Foreign companies have taken a long time to figure out – then adapt to – one of the key features of Chinese consumers: they do not like to type. “Typing is a pain in Chinese,” explains Zhang Honglin, demonstrating how he has to enter a search word in Latin transcription, then pick the right character scrolling through sometimes dozens of different choices in a pop-up window. This is because Mandarin has many thousands of characters. So when 35-year-old Mr Zhang sneaks away from his family’s tobacco and liquor shop in Beijing to an upstairs internet café for hours on end, he navigates almost entirely using the mouse.
Most portals have reacted by filling their pages with hundreds of colourful links competing for attention – creating a cluttered and disorderly view to the western eye but making life easier for Chinese users.
Beyond aesthetics, Chinese web users are much more lively than their western peers – a characteristic that forms consumption preferences. “The amount of comments posted per user in China is double that of other geographies,” says Dan Harple of GyPSii, a mobile social networking application that allows users to post recommended places and events, and comment on them. One Chinese GyPSii user posted 300 places and 7,000 comments within a few months.
Just as in “offline” China, food is a particular focus. “Typically when a GyPSii user signs up in China, they’ll take a picture of what they’re eating at that point in time,” says Mr Harple.
The government has skilfully used the preference of its internet users for entertainment. Loose enforcement of intellectual property rights means that – despite pledges from Beijing that say otherwise – Chinese consumers can easily find the latest music and movies for free on a host of websites, a situation that helps keep the minds of many off topics that could prove inconvenient to their rulers.

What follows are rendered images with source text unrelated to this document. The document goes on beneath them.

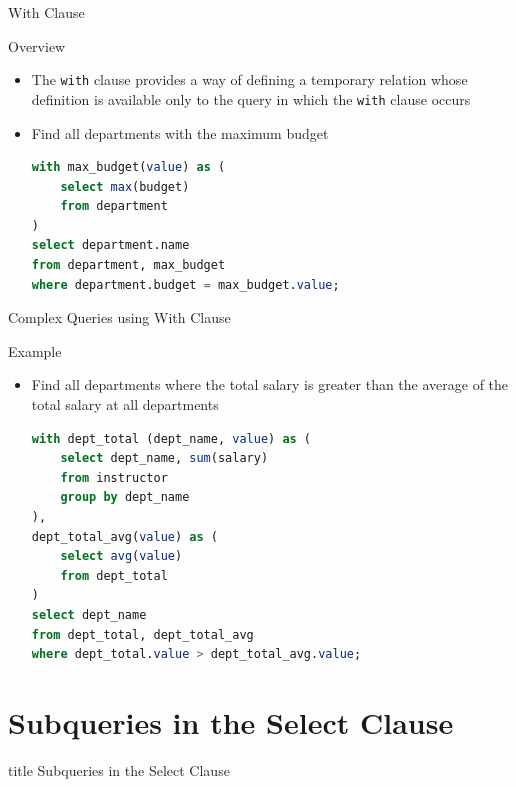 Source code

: \documentclass[aspectratio=169, xcolor=dvipsnames]{beamer}
\begin{document}
\begin{frame}[fragile]{With Clause}
    \begin{block}{Overview}
        \begin{itemize}[<+->]
            \item The \texttt{with} clause provides a way of defining a temporary relation whose definition is available only to the query in which the \texttt{with} clause occurs
            \item Find all departments with the maximum budget
            \begin{lstlisting}[language=SQL]
with max_budget(value) as ( 
    select max(budget) 
    from department 
) 
select department.name 
from department, max_budget 
where department.budget = max_budget.value;
            \end{lstlisting}
        \end{itemize}
    \end{block}
\end{frame}

\begin{frame}[fragile]{Complex Queries using With Clause}
    \begin{exampleblock}{Example}
        \begin{itemize}[<+->]
            \item Find all departments where the total salary is greater than the average of the total salary at all departments
            \begin{lstlisting}[language=SQL, basicstyle=\ttfamily\scriptsize]
with dept_total (dept_name, value) as (
    select dept_name, sum(salary) 
    from instructor 
    group by dept_name
),
dept_total_avg(value) as (
    select avg(value) 
    from dept_total
) 
select dept_name 
from dept_total, dept_total_avg 
where dept_total.value > dept_total_avg.value;
            \end{lstlisting}
        \end{itemize}
    \end{exampleblock}
\end{frame}

\section{Subqueries in the Select Clause}

\begin{frame}
  \vfill
  \centering
  \begin{beamercolorbox}[sep=8pt,center,shadow=true,rounded=true]{title}
    Subqueries in the Select Clause\par%
  \end{beamercolorbox}
  \vfill
\end{frame}
\end{document}
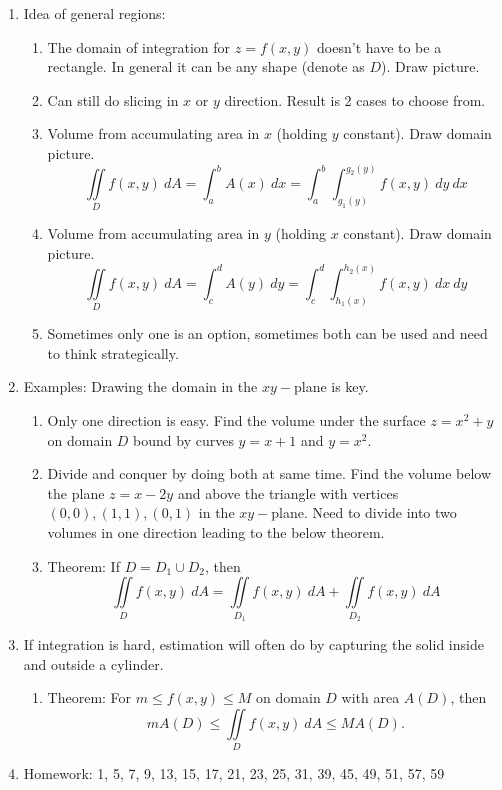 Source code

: \documentclass{article}
\begin{document}
\begin{enumerate}

\item Idea of general regions:
\begin{enumerate}
\item The domain of integration for $z=f(x,y)$ doesn't have to be a rectangle. In general it can be any shape (denote as $D$). Draw picture.
\item Can still do slicing in $x$ or $y$ direction. Result is 2 cases to choose from. 
\item Volume from accumulating area in $x$ (holding $y$ constant). Draw domain picture.
\[
\iint\limits_D f(x,y) ~dA = \int_a^b A(x) ~dx = \int_a^b \int_{g_1(y)}^{g_2(y)} f(x,y) ~dy ~dx
\]
\item Volume from accumulating area in $y$ (holding $x$ constant). Draw domain picture.
\[
\iint\limits_D f(x,y) ~dA = \int_c^d A(y) ~dy = \int_c^d \int_{h_1(x)}^{h_2(x)} f(x,y) ~dx ~dy
\]
\item Sometimes only one is an option, sometimes both can be used and need to think strategically.
\end{enumerate}

\item Examples: Drawing the domain in the $xy-$plane is key.
\begin{enumerate}
\item Only one direction is easy. Find the volume under the surface $z=x^2+y$ on domain $D$ bound by curves $y=x+1$ and $y=x^2$.
\item Divide and conquer by doing both at same time. Find the volume below the plane $z=x-2y$ and above the triangle with vertices $(0,0), (1,1), (0,1)$ in the $xy-$plane. Need to divide into two volumes in one direction leading to the below theorem.
\item Theorem: If $D = D_1 \cup D_2$, then
\[
\iint\limits_D f(x,y) ~dA = \iint\limits_{D_1} f(x,y) ~dA + \iint\limits_{D_2} f(x,y) ~dA 
\]
\end{enumerate}

\item If integration is hard, estimation will often do by capturing the solid inside and outside a cylinder.
\begin{enumerate}
\item Theorem: For $m \leq f(x,y) \leq M$ on domain $D$ with area $A(D)$, then
\[
m A(D) \leq \iint\limits_{D} f(x,y) ~dA \leq M A(D).
\]
\end{enumerate}

\item Homework: 1, 5, 7, 9, 13, 15, 17, 21, 23, 25, 31, 39, 45, 49, 51, 57, 59

\end{enumerate}
\end{document}

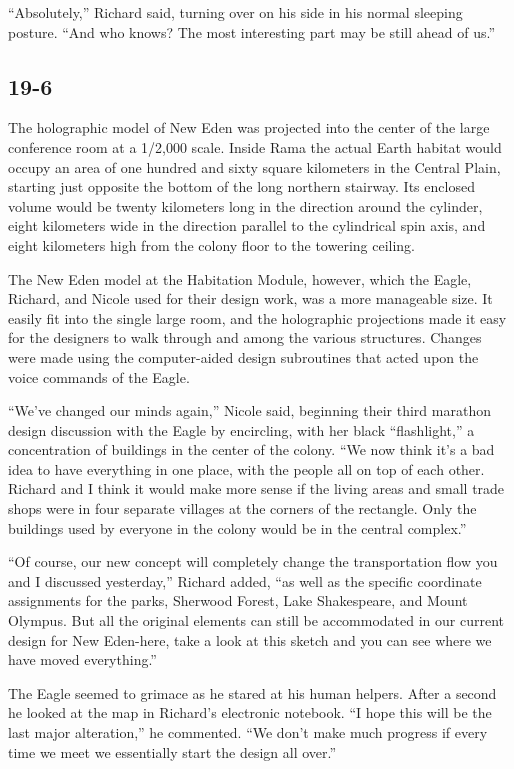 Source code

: \documentclass[]{article}
\begin{document}
{“Absolutely,” Richard said, turning over on his side in his normal sleeping posture. “And who knows? The most interesting part may be still ahead of us.”

\subsection{19-6}

The holographic model of New Eden was projected into the center of the large conference room at a 1/2,000 scale. Inside Rama the actual Earth habitat would occupy an area of one hundred and sixty square kilometers in the Central Plain, starting just opposite the bottom of the long northern stairway. Its enclosed volume would be twenty kilometers long in the direction around the cylinder, eight kilometers wide in the direction parallel to the cylindrical spin axis, and eight kilometers high from the colony floor to the towering ceiling.

The New Eden model at the Habitation Module, however, which the Eagle, Richard, and Nicole used for their design work, was a more manageable size. It easily fit into the single large room, and the holographic projections made it easy for the designers to walk through and among the various structures. Changes were made using the computer-aided design subroutines that acted upon the voice commands of the Eagle.

“We’ve changed our minds again,” Nicole said, beginning their third marathon design discussion with the Eagle by encircling, with her black “flashlight,” a concentration of buildings in the center of the colony. “We now think it’s a bad idea to have everything in one place, with the people all on top of each other. Richard and I think it would make more sense if the living areas and small trade shops were in four separate villages at the corners of the rectangle. Only the buildings used by everyone in the colony would be in the central complex.”

“Of course, our new concept will completely change the transportation flow you and I discussed yesterday,” Richard added, “as well as the specific coordinate assignments for the parks, Sherwood Forest, Lake Shakespeare, and Mount Olympus. But all the original elements can still be accommodated in our current design for New Eden-here, take a look at this sketch and you can see where we have moved everything.”

The Eagle seemed to grimace as he stared at his human helpers. After a second he looked at the map in Richard’s electronic notebook. “I hope this will be the last major alteration,” he commented. “We don’t make much progress if every time we meet we essentially start the design all over.”

}
\end{document}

When controversial debates arise anyway, the authorities use an army of “internet commentators”, paid to speak up in online forums to keep sensitive comment in check and support the government’s stance. The standard technique is to invoke nationalism as a conduit for dissatisfaction.
Overall, the censorship machine has had only patchy success. All but the most sensitive information on absolute political taboos – such as the 1989 massacre that ended the Tiananmen student movement – falls within easy reach of internet users.